*** Block opens ***

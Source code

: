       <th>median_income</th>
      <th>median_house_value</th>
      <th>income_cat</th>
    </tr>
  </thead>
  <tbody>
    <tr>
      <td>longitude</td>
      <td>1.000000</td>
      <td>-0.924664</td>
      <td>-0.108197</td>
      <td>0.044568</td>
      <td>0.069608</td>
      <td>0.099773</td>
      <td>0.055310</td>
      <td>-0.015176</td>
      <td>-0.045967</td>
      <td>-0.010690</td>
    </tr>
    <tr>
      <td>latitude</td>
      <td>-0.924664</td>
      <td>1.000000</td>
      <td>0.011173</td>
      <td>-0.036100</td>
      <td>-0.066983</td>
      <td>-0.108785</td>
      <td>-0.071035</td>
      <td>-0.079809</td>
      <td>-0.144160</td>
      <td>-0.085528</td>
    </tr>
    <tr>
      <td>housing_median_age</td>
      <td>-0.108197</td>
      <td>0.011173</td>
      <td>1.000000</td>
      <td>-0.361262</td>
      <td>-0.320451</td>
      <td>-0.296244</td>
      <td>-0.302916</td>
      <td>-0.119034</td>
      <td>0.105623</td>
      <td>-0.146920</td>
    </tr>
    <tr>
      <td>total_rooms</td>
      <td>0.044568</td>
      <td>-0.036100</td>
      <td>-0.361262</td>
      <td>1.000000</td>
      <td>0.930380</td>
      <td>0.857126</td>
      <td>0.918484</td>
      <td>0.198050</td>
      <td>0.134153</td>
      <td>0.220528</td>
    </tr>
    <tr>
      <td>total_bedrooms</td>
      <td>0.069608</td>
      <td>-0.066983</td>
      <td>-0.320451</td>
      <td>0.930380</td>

*** Block closes ***

What you have to do:
Your answer must consist only of the lines from the one containing "<td>-0.302916</td>" through the last line of the data above, both included, exactly as written.

Result of the task:
      <td>-0.302916</td>
      <td>-0.119034</td>
      <td>0.105623</td>
      <td>-0.146920</td>
    </tr>
    <tr>
      <td>total_rooms</td>
      <td>0.044568</td>
      <td>-0.036100</td>
      <td>-0.361262</td>
      <td>1.000000</td>
      <td>0.930380</td>
      <td>0.857126</td>
      <td>0.918484</td>
      <td>0.198050</td>
      <td>0.134153</td>
      <td>0.220528</td>
    </tr>
    <tr>
      <td>total_bedrooms</td>
      <td>0.069608</td>
      <td>-0.066983</td>
      <td>-0.320451</td>
      <td>0.930380</td>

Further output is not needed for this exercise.